- [Records from a data source]
=== Section Start ===
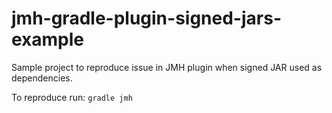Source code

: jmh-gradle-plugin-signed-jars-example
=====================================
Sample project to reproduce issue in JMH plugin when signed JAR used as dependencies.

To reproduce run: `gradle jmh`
=== Section End ===
=== Section Start ===
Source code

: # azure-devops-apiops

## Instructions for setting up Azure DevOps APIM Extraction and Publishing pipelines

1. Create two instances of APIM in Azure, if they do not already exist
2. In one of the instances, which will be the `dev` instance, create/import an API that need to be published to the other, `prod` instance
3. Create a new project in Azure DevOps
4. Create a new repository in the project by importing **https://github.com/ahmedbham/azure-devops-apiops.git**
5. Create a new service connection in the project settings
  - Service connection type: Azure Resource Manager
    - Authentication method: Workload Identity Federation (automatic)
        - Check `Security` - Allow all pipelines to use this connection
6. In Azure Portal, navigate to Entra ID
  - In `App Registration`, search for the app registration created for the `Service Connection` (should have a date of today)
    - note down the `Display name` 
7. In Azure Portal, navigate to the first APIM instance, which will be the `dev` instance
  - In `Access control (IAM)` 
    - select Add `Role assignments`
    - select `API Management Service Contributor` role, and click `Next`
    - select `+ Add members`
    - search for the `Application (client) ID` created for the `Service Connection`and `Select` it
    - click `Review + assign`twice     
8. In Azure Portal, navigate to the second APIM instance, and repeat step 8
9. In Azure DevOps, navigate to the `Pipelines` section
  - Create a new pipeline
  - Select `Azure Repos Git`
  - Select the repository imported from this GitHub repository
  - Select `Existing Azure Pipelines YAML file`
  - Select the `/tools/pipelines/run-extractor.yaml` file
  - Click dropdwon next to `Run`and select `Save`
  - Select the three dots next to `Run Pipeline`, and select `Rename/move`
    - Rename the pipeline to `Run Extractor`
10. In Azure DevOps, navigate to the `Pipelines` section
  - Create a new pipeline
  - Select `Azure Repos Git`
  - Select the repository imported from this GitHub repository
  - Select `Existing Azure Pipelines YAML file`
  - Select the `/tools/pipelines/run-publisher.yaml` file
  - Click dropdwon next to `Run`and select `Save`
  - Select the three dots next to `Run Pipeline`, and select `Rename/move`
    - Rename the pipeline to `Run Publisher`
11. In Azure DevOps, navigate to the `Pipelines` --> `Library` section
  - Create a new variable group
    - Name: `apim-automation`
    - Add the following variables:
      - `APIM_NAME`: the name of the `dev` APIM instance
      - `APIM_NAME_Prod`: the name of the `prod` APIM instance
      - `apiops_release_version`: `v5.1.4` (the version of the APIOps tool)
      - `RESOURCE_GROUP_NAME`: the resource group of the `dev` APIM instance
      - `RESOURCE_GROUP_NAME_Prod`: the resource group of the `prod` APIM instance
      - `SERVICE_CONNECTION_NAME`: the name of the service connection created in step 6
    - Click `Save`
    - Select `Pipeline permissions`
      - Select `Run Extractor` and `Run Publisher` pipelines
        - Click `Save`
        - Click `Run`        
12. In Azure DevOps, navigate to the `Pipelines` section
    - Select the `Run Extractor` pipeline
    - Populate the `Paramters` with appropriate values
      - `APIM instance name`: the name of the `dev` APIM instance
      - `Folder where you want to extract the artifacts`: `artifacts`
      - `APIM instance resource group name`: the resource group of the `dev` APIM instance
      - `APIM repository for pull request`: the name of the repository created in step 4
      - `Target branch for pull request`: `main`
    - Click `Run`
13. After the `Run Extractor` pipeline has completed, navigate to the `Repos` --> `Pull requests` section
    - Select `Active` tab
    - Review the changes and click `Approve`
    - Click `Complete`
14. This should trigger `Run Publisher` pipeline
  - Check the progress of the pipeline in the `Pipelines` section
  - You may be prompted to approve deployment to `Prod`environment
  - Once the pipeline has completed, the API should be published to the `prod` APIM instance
=== Section End ===
- [Exercise goal] Where a line of the entries above holds the word "gradle", return that line.

- [Written answer]
: jmh-gradle-plugin-signed-jars-example
To reproduce run: `gradle jmh`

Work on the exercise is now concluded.